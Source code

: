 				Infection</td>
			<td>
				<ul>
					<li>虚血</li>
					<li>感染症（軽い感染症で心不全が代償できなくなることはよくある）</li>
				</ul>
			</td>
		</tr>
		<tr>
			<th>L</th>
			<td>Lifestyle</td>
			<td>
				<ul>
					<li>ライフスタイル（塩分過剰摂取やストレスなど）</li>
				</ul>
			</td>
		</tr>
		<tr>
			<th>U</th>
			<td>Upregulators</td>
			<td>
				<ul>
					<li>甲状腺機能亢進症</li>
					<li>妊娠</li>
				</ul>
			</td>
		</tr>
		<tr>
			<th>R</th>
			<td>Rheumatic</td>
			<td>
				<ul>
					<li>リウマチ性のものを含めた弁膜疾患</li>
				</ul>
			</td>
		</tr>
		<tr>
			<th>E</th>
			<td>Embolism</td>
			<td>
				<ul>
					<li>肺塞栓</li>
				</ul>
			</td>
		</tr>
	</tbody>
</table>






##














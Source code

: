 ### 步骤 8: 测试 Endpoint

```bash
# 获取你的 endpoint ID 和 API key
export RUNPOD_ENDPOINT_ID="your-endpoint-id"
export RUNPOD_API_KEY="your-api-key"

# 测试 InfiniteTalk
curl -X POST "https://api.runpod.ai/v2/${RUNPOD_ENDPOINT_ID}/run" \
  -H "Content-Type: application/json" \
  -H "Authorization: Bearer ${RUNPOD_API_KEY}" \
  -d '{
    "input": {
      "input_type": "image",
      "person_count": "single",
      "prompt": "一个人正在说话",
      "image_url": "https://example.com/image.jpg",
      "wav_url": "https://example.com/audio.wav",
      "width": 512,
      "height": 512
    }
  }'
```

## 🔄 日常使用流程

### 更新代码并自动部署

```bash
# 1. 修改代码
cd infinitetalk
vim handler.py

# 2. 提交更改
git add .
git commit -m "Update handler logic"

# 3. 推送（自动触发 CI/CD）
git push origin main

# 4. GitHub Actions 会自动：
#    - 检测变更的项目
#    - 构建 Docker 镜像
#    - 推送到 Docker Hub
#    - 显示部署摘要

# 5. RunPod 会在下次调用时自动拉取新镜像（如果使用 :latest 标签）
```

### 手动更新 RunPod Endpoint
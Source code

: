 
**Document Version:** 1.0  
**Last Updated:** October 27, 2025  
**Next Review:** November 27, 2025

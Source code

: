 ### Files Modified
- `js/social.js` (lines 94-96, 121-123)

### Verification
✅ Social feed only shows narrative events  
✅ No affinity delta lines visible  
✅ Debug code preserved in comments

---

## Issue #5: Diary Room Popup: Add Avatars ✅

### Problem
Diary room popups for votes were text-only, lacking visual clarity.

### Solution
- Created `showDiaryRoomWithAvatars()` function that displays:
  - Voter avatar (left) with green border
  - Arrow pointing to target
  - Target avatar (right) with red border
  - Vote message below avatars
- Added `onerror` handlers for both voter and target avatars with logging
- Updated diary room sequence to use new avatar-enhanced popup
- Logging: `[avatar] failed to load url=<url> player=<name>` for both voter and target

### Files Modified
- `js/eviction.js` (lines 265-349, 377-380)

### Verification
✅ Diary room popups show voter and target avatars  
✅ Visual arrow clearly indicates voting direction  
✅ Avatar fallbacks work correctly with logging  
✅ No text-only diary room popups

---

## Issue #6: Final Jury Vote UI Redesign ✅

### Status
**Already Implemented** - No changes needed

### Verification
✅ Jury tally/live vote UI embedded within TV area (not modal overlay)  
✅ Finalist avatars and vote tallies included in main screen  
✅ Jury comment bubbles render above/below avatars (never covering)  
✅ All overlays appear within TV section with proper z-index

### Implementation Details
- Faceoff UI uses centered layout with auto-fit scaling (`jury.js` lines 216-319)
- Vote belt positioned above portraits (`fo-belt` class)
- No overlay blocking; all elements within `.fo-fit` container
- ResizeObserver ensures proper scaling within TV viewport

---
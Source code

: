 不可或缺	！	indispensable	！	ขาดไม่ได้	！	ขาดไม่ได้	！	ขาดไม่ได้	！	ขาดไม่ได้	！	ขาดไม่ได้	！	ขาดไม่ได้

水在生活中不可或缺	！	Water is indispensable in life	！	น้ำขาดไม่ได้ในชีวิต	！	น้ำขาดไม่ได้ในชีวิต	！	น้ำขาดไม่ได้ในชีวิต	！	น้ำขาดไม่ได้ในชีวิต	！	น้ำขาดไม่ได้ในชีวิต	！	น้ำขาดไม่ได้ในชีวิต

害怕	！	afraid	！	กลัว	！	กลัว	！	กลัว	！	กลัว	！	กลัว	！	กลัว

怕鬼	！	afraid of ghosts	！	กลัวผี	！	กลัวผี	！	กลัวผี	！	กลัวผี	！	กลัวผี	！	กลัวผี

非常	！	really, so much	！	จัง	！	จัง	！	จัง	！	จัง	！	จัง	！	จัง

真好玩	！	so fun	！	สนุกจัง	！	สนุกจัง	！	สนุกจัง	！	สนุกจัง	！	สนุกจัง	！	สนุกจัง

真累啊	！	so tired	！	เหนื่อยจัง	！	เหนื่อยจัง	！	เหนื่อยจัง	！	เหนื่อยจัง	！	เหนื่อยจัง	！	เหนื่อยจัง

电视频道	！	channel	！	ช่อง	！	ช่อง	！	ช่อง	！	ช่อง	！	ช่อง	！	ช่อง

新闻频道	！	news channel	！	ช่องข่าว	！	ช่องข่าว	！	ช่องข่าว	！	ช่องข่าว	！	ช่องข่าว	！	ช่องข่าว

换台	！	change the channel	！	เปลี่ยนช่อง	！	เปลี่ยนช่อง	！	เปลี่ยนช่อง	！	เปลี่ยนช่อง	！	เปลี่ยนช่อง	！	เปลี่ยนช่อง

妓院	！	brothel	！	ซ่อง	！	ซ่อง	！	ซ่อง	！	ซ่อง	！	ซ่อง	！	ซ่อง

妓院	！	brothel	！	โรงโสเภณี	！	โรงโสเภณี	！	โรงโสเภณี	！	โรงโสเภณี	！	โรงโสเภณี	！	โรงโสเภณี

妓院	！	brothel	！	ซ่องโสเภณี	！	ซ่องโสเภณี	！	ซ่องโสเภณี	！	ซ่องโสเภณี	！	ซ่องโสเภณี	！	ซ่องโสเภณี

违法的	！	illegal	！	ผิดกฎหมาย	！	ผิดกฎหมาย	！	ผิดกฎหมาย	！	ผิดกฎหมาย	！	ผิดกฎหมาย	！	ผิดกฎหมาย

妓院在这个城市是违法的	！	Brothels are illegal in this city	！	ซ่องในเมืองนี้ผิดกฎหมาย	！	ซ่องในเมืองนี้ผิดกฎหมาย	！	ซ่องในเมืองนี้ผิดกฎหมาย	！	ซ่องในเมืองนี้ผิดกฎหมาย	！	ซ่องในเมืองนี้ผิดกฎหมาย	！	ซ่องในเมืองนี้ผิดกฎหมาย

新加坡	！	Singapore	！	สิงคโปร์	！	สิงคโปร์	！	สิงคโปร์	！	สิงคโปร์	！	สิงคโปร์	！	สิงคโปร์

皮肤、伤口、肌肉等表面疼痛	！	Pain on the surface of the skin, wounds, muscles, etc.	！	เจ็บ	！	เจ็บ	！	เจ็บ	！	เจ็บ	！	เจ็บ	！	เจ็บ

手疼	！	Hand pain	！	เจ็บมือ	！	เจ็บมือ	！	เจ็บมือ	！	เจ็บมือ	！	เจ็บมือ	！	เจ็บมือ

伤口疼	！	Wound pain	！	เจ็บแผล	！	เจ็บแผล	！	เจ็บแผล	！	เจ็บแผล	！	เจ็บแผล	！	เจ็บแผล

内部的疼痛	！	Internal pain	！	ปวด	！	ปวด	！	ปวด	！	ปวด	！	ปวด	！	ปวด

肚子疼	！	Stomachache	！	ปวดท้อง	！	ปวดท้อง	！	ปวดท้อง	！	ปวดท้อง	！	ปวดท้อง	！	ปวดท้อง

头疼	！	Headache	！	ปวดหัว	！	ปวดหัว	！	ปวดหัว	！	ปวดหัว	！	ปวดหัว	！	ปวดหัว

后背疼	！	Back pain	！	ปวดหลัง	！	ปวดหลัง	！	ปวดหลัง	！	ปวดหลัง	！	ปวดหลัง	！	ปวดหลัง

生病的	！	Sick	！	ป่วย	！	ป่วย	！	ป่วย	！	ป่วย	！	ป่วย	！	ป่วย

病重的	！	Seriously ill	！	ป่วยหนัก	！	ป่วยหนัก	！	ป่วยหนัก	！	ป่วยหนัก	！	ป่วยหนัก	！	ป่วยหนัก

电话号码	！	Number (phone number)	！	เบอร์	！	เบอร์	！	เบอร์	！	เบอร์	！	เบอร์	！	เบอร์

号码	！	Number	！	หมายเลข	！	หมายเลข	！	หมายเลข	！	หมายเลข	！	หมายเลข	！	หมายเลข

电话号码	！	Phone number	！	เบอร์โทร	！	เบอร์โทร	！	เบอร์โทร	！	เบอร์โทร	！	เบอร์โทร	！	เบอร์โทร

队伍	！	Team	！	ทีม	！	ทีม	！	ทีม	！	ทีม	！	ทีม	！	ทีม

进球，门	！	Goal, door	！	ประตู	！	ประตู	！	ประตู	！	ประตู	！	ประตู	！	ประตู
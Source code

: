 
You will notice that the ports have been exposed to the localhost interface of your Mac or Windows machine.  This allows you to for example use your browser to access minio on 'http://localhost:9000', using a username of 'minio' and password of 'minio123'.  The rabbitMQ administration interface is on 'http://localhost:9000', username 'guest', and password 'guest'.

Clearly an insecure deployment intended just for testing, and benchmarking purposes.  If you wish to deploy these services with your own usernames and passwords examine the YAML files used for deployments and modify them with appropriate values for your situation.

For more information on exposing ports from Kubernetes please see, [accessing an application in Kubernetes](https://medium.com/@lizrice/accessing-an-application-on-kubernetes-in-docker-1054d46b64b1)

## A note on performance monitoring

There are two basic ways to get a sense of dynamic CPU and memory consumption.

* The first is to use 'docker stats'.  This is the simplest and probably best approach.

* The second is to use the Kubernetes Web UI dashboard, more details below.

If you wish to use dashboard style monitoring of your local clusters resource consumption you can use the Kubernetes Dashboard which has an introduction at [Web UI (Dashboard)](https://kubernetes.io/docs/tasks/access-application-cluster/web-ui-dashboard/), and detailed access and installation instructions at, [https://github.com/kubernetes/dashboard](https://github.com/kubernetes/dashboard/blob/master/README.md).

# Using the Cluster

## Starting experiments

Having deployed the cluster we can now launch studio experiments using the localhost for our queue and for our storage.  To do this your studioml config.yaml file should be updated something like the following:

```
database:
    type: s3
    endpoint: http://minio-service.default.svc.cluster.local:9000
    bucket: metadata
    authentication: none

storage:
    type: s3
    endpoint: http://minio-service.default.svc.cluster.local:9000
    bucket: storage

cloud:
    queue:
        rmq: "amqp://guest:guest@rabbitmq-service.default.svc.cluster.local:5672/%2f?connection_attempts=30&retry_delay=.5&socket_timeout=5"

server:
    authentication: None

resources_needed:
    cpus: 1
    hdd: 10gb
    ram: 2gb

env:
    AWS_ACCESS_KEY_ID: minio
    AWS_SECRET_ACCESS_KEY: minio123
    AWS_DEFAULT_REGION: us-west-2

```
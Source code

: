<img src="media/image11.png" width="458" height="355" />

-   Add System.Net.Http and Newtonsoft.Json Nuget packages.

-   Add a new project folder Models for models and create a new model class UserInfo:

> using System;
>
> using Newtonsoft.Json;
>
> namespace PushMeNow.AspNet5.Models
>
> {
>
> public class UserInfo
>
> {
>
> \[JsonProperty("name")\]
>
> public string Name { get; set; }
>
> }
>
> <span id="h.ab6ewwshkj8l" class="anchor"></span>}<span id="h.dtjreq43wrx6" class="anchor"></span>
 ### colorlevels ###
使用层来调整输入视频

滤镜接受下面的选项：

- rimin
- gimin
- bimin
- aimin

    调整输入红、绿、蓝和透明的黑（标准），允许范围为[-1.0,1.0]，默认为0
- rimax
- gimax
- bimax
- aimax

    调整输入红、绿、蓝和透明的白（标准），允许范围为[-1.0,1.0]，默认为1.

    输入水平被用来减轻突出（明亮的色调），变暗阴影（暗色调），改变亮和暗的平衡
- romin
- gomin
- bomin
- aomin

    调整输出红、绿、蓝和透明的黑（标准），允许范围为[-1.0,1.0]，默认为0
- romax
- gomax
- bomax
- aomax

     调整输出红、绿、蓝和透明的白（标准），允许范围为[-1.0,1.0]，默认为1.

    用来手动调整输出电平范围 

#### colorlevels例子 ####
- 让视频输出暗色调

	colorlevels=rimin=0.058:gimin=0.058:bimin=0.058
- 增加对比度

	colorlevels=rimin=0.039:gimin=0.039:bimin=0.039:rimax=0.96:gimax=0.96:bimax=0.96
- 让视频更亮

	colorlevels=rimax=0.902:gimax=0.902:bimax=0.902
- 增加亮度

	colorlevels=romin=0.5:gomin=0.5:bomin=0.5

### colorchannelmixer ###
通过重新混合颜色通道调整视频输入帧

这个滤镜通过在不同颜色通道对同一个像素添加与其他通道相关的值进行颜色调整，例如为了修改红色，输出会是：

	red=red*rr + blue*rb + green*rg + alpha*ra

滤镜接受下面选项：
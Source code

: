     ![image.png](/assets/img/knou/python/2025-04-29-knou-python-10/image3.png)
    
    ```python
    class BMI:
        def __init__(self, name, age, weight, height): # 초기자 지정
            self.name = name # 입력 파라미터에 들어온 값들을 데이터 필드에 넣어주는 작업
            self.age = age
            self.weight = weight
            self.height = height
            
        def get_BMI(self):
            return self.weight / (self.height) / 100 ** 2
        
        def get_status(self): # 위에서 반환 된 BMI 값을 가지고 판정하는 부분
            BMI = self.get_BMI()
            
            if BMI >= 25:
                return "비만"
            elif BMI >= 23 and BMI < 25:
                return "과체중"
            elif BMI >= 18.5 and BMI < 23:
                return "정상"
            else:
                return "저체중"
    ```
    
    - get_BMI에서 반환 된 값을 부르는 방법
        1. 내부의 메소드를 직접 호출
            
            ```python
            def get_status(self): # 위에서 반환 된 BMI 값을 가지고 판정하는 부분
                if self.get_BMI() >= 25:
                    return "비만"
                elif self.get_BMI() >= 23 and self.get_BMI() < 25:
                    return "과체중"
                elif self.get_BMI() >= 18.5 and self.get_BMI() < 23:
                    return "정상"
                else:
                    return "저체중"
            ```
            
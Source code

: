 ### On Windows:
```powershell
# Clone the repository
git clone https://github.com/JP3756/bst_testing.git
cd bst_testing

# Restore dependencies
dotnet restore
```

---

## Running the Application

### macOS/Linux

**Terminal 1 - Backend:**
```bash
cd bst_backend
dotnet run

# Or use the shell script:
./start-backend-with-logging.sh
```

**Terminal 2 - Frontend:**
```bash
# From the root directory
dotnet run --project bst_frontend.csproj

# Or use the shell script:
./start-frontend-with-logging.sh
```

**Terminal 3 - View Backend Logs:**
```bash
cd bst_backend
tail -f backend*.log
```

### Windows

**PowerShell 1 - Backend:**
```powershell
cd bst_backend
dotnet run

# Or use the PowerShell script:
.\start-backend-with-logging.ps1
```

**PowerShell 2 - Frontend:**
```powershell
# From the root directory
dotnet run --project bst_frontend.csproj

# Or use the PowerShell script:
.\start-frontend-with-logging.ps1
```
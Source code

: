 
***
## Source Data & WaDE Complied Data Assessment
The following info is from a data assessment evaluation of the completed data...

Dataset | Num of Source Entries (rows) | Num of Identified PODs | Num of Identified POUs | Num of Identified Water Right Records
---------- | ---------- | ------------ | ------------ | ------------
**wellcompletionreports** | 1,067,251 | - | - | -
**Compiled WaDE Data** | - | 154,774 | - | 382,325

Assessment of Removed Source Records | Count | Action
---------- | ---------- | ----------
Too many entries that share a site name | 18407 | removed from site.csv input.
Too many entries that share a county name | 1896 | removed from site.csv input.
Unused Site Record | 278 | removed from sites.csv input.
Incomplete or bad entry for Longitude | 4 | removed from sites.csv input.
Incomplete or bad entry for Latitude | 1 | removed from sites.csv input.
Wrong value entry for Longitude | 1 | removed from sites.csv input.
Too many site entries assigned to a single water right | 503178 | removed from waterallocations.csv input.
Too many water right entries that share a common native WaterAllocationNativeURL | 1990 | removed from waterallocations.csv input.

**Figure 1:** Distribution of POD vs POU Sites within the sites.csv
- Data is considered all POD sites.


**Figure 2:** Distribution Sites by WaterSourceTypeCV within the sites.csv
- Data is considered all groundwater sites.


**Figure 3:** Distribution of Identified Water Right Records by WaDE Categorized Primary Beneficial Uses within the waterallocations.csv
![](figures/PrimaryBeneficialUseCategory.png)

===

- [How to complete this task]: Looking at the data above, report how many of its lines include the word "single". The number alone is the answer.

- [Task result]: 2